# Stencil Patterns with Shared Memory

This notebook focuses on implementing stencil patterns, a crucial technique for parallel processing on GPUs.
We'll explain these concepts through concrete code examples, combining CuPy's RawModule with CUDA kernels.

In this notebook, readers will learn about the fundamental ideas behind stencil patterns and their efficient GPU implementation in a step-by-step manner.
To illustrate this, we've chosen the simplest example: a one-dimensional array's moving average.
We'll specifically explain Shared Memory, which significantly impacts GPU computation performance.

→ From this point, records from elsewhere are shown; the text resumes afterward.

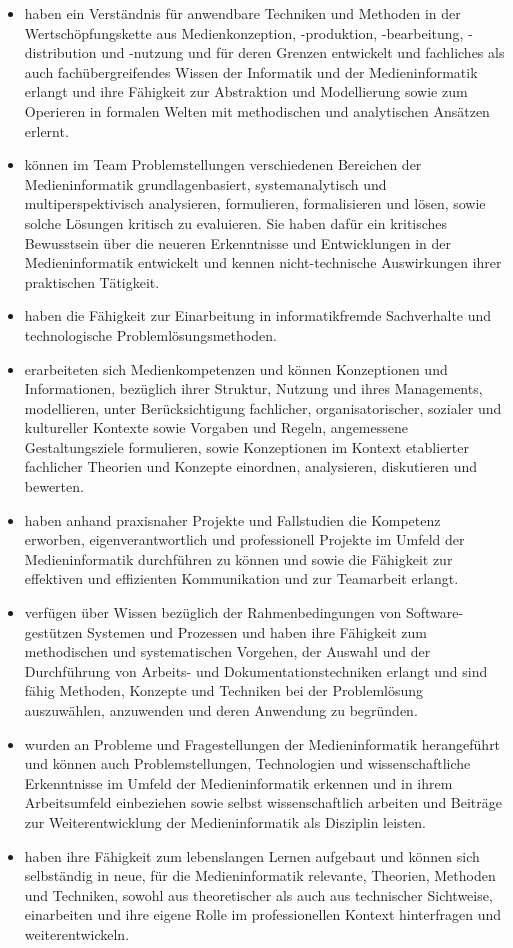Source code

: \begin{itemize}
\tightlist
\item
  haben ein Verständnis für anwendbare Techniken und Methoden in der
  Wertschöpfungskette aus Medienkonzeption, -produktion, -bearbeitung,
  -distribution und -nutzung und für deren Grenzen entwickelt und
  fachliches als auch fachübergreifendes Wissen der Informatik und der
  Medieninformatik erlangt und ihre Fähigkeit zur Abstraktion und
  Modellierung sowie zum Operieren in formalen Welten mit methodischen
  und analytischen Ansätzen erlernt.
\item
  können im Team Problemstellungen verschiedenen Bereichen der
  Medieninformatik grundlagenbasiert, systemanalytisch und
  multiperspektivisch analysieren, formulieren, formalisieren und lösen,
  sowie solche Lösungen kritisch zu evaluieren. Sie haben dafür ein
  kritisches Bewusstsein über die neueren Erkenntnisse und Entwicklungen
  in der Medieninformatik entwickelt und kennen nicht-technische
  Auswirkungen ihrer praktischen Tätigkeit.
\item
  haben die Fähigkeit zur Einarbeitung in informatikfremde Sachverhalte
  und technologische Problemlösungsmethoden.
\item
  erarbeiteten sich Medienkompetenzen und können Konzeptionen und
  Informationen, bezüglich ihrer Struktur, Nutzung und ihres
  Managements, modellieren, unter Berücksichtigung fachlicher,
  organisatorischer, sozialer und kultureller Kontexte sowie Vorgaben
  und Regeln, angemessene Gestaltungsziele formulieren, sowie
  Konzeptionen im Kontext etablierter fachlicher Theorien und Konzepte
  einordnen, analysieren, diskutieren und bewerten.
\item
  haben anhand praxisnaher Projekte und Fallstudien die Kompetenz
  erworben, eigenverantwortlich und professionell Projekte im Umfeld der
  Medieninformatik durchführen zu können und sowie die Fähigkeit zur
  effektiven und effizienten Kommunikation und zur Teamarbeit erlangt.
\item
  verfügen über Wissen bezüglich der Rahmenbedingungen von
  Software-gestützen Systemen und Prozessen und haben ihre Fähigkeit zum
  methodischen und systematischen Vorgehen, der Auswahl und der
  Durchführung von Arbeits- und Dokumentationstechniken erlangt und sind
  fähig Methoden, Konzepte und Techniken bei der Problemlösung
  auszuwählen, anzuwenden und deren Anwendung zu begründen.
\item
  wurden an Probleme und Fragestellungen der Medieninformatik
  herangeführt und können auch Problemstellungen, Technologien und
  wissenschaftliche Erkenntnisse im Umfeld der Medieninformatik erkennen
  und in ihrem Arbeitsumfeld einbeziehen sowie selbst wissenschaftlich
  arbeiten und Beiträge zur Weiterentwicklung der Medieninformatik als
  Disziplin leisten.
\item
  haben ihre Fähigkeit zum lebenslangen Lernen aufgebaut und können sich
  selbständig in neue, für die Medieninformatik relevante, Theorien,
  Methoden und Techniken, sowohl aus theoretischer als auch aus
  technischer Sichtweise, einarbeiten und ihre eigene Rolle im
  professionellen Kontext hinterfragen und weiterentwickeln.
\end{itemize}

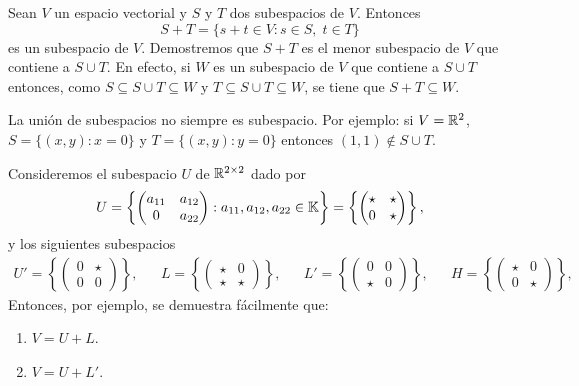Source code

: \begin{block}
	Sean $V$ un espacio vectorial y $S$ y $T$ dos subespacios de $V$.  Entonces 
    \[
        S+T=\{s+t\in V: s\in S,\;t\in T\}
    \]
	es un subespacio de $V$.  Demostremos que $S+T$ es el menor subespacio de
	$V$ que contiene a $S\cup T$. En efecto, si $W$ es un subespacio de $V$ que
	contiene a $S\cup T$ entonces, como $S\subseteq S\cup T\subseteq W$ y
	$T\subseteq S\cup T\subseteq W$, se tiene que $S+T\subseteq W$. 
\end{block}

\begin{remark}
    La unión de subespacios no siempre es subespacio. Por ejemplo: si $V=\mathbb{R}^2$,
    $S=\{(x,y):x=0\}$ y $T=\{(x,y):y=0\}$ entonces $(1,1)\not\in S\cup T$.
\end{remark}

\begin{example}
	\label{exa:R2x2}
	Consideremos el subespacio $U$ de $\mathbb{R}^{2\times 2}$ dado por 
	\[
	U=\left\{\begin{pmatrix}
		a_{11} & a_{12}\\
		0 & a_{22}
	\end{pmatrix}
	:a_{11},a_{12},a_{22}\in\mathbb{K}\right\}
	= \left\{\begin{pmatrix}
			\star & \star\\
			0 & \star
		\end{pmatrix}
		\right\},
	\]
	y los siguientes subespacios
	\begin{align*}
		U' = \left\{\begin{pmatrix}
			0 & \star\\
			0 & 0
		\end{pmatrix}
		\right\},
		&&
		L = \left\{\begin{pmatrix}
			\star & 0\\
			\star & \star
		\end{pmatrix}
		\right\},
		&&
		L' = \left\{\begin{pmatrix}
			0 & 0\\
			\star & 0
		\end{pmatrix}
		\right\},
		&&
		H = \left\{\begin{pmatrix}
			\star & 0\\
			0 & \star
		\end{pmatrix}
		\right\},
	\end{align*}
	Entonces, por ejemplo, se demuestra fácilmente que:
	\begin{enumerate}
		\item $V=U+L$.
		\item $V=U+L'$.
	\end{enumerate}
\end{example}

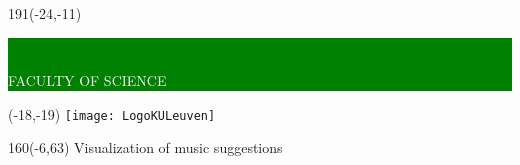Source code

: \documentclass[12pt,a4paper,oneside]{book}
\begin{document}

\thispagestyle{empty}
\newcommand{\form}[1]{\scalebox{1.087}{\boldmath{#1}}}
\sffamily
%
\begin{textblock}{191}(-24,-11)
	\colorbox{green}{\hspace{139mm}\ \parbox[c][18truemm]{52mm}{\textcolor{white}{FACULTY OF SCIENCE}}}
\end{textblock}
%
\begin{textblock}{70}(-18,-19)
	\textblockcolour{}
	\texttt{[image: LogoKULeuven]}
\end{textblock}
%
\begin{textblock}{160}(-6,63)
	\textblockcolour{}
	\vspace{-\parskip}
	\flushleft
	\fontsize{40}{42}\selectfont \textcolor{bluetitle}{Visualization of music suggestions}\\[1.5mm]
	\fontsize{20}{22}\selectfont {A visual explanation system for collaborative filtering}
\end{textblock}
\end{document}
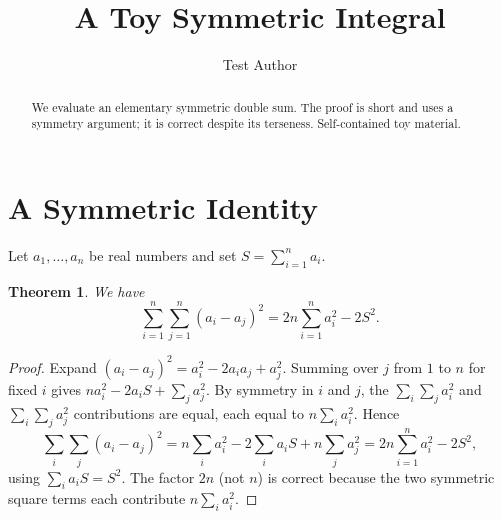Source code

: \documentclass{article}
\newtheorem{theorem}{Theorem}
\begin{document}
\title{A Toy Symmetric Integral}
\author{Test Author}
\maketitle

\begin{abstract}
We evaluate an elementary symmetric double sum. The proof is short and uses a
symmetry argument; it is correct despite its terseness. Self-contained toy
material.
\end{abstract}

\section{A Symmetric Identity}
Let $a_1, \dots, a_n$ be real numbers and set $S = \sum_{i=1}^n a_i$.

\begin{theorem}
\label{thm:symmetric}
We have
\[
  \sum_{i=1}^n \sum_{j=1}^n (a_i - a_j)^2 = 2 n \sum_{i=1}^n a_i^2 - 2 S^2 .
\]
\end{theorem}

\begin{proof}
Expand $(a_i - a_j)^2 = a_i^2 - 2 a_i a_j + a_j^2$. Summing over $j$ from $1$ to
$n$ for fixed $i$ gives $n a_i^2 - 2 a_i S + \sum_{j} a_j^2$. By symmetry in $i$
and $j$, the $\sum_i \sum_j a_i^2$ and $\sum_i \sum_j a_j^2$ contributions are
equal, each equal to $n \sum_i a_i^2$. Hence
\[
  \sum_{i}\sum_{j} (a_i - a_j)^2
    = n \sum_i a_i^2 - 2 \sum_i a_i S + n \sum_j a_j^2
    = 2 n \sum_{i=1}^n a_i^2 - 2 S^2,
\]
using $\sum_i a_i S = S^2$. The factor $2n$ (not $n$) is correct because the two
symmetric square terms each contribute $n \sum_i a_i^2$.
\end{proof}
\end{document}
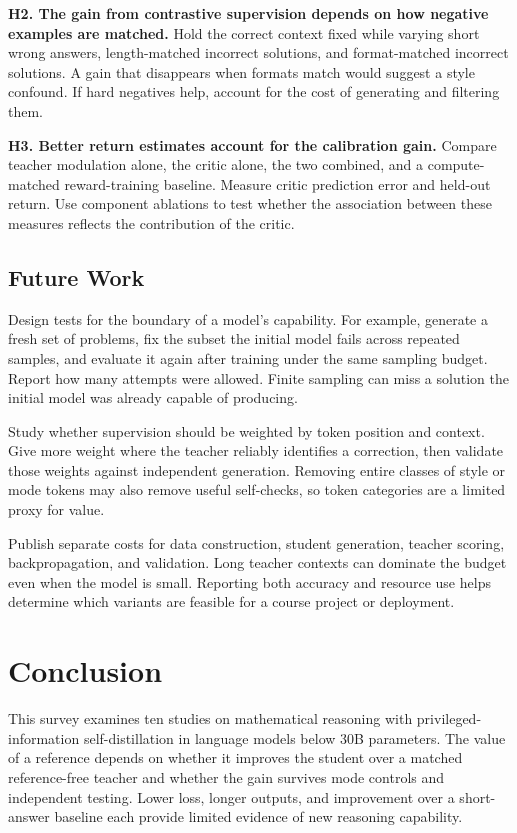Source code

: \documentclass[11pt,a4paper]{article}
\begin{document}
\textbf{H2. The gain from contrastive supervision depends on how negative examples are matched.} Hold the correct context fixed while varying short wrong answers, length-matched incorrect solutions, and format-matched incorrect solutions. A gain that disappears when formats match would suggest a style confound. If hard negatives help, account for the cost of generating and filtering them.

\textbf{H3. Better return estimates account for the calibration gain.} Compare teacher modulation alone, the critic alone, the two combined, and a compute-matched reward-training baseline. Measure critic prediction error and held-out return. Use component ablations to test whether the association between these measures reflects the contribution of the critic.

\subsection{Future Work}
Design tests for the boundary of a model's capability. For example, generate a fresh set of problems, fix the subset the initial model fails across repeated samples, and evaluate it again after training under the same sampling budget. Report how many attempts were allowed. Finite sampling can miss a solution the initial model was already capable of producing.

Study whether supervision should be weighted by token position and context. Give more weight where the teacher reliably identifies a correction, then validate those weights against independent generation. Removing entire classes of style or mode tokens may also remove useful self-checks, so token categories are a limited proxy for value.

Publish separate costs for data construction, student generation, teacher scoring, backpropagation, and validation. Long teacher contexts can dominate the budget even when the model is small. Reporting both accuracy and resource use helps determine which variants are feasible for a course project or deployment.

\section{Conclusion}
This survey examines ten studies on mathematical reasoning with privileged-information self-distillation in language models below 30B parameters. The value of a reference depends on whether it improves the student over a matched reference-free teacher and whether the gain survives mode controls and independent testing. Lower loss, longer outputs, and improvement over a short-answer baseline each provide limited evidence of new reasoning capability.
\end{document}
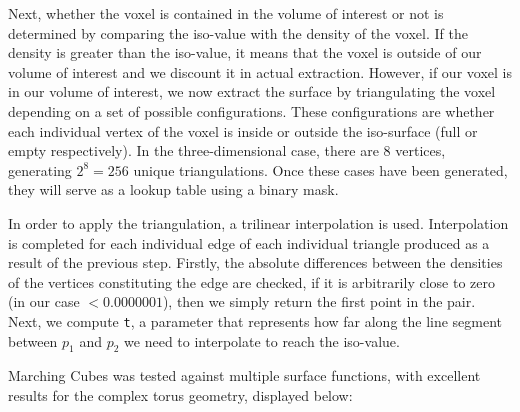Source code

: \documentclass[10pt,a4paper]{article}
\begin{document}
Next, whether the voxel is contained in the volume of interest or not is determined by comparing the iso-value with the density of the voxel. If the density is greater than the iso-value, it means that the voxel is outside of our volume of interest and we discount it in actual extraction. However, if our voxel is in our volume of interest, we now extract the surface by triangulating the voxel depending on a set of possible configurations. These configurations are whether each individual vertex of the voxel is inside or outside the iso-surface (full or empty respectively). In the three-dimensional case, there are 8 vertices,  generating $2^8= 256$ unique triangulations. Once these cases have been generated, they will serve as a lookup table using a binary mask.

In order to apply the triangulation, a trilinear interpolation is used. Interpolation is completed for each individual edge of each individual triangle produced as a result of the previous step. Firstly, the absolute differences between the densities of the vertices constituting the edge are checked, if it is arbitrarily close to zero (in our case $<0.0000001$), then we simply return the first point in the pair. Next, we compute \texttt{t}, a parameter that represents how far along the line segment between $p_{1}$ and $p_{2}$ we need to interpolate to reach the iso-value.

Marching Cubes was tested against multiple surface functions, with excellent results for the complex torus geometry, displayed below:
\end{document}
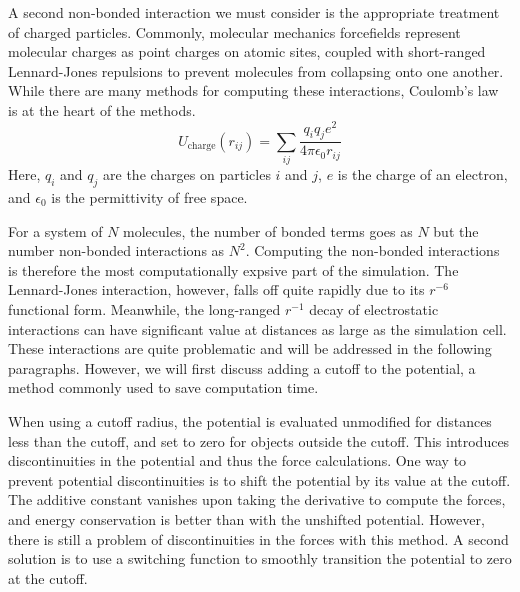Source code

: A second non-bonded interaction we must consider is the appropriate
treatment of charged particles. Commonly, molecular mechanics
forcefields represent molecular charges as point charges on atomic
sites, coupled with short-ranged Lennard-Jones repulsions to prevent
molecules from collapsing onto one another. While there are many
methods for computing these interactions, Coulomb's law is
at the heart of the methods.
\begin{equation}\label{eq:coulomb}
U_{\mathrm{charge}}(r_{ij}) = \sum_{ij}\frac{q_i q_j e^2}{4 \pi \epsilon_0
  r_{ij}}
\end{equation}
Here, $q_i$ and $q_j$ are the charges on particles $i$ and $j$, $e$ is
the charge of an electron, and $\epsilon_0$ is the permittivity of
free space. 

For a system of $N$ molecules, the number of bonded terms goes as $N$
but the number non-bonded interactions as $N^2$.  Computing the
non-bonded interactions is therefore the most computationally expsive
part of the simulation. The Lennard-Jones interaction, however, falls
off quite rapidly due to its $r^{-6}$ functional form. Meanwhile, the
long-ranged $r^{-1}$ decay of electrostatic interactions can have
significant value at distances as large as the simulation cell. These
interactions are quite problematic and will be addressed in the
following paragraphs. However, we will first discuss adding a cutoff
to the potential, a method commonly used to save computation time.


When using a cutoff radius, the potential is evaluated unmodified for
distances less than the cutoff, and set to zero for objects outside
the cutoff. This introduces discontinuities in the potential and thus
the force calculations. One way to prevent potential discontinuities
is to shift the potential by its value at the cutoff.  The additive
constant vanishes upon taking the derivative to compute the forces,
and energy conservation is better than with the unshifted
potential. However, there is still a problem of  discontinuities in the
forces with this method. A second solution is to use a switching
function to smoothly transition the potential to zero at the cutoff.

First, we'll demonstrate an implementation where threads within a block use shared memory to share data and collaborate on computations.
Subsequently, we'll show an implementation that achieves cooperative processing without Shared Memory, by making the Cooperative Thread Array (CTA) subdivision unit a Warp.
This involves data exchange using shuffle instructions. The latter approach allows inter-thread communication without the constraints of Shared Memory.
Through these implementations, the concepts of cooperation at both the Warp and block levels will be understood.
This will lay the groundwork for utilizing NVIDIA's CUDA universal parallel primitives library, CUB, which we'll cover next time.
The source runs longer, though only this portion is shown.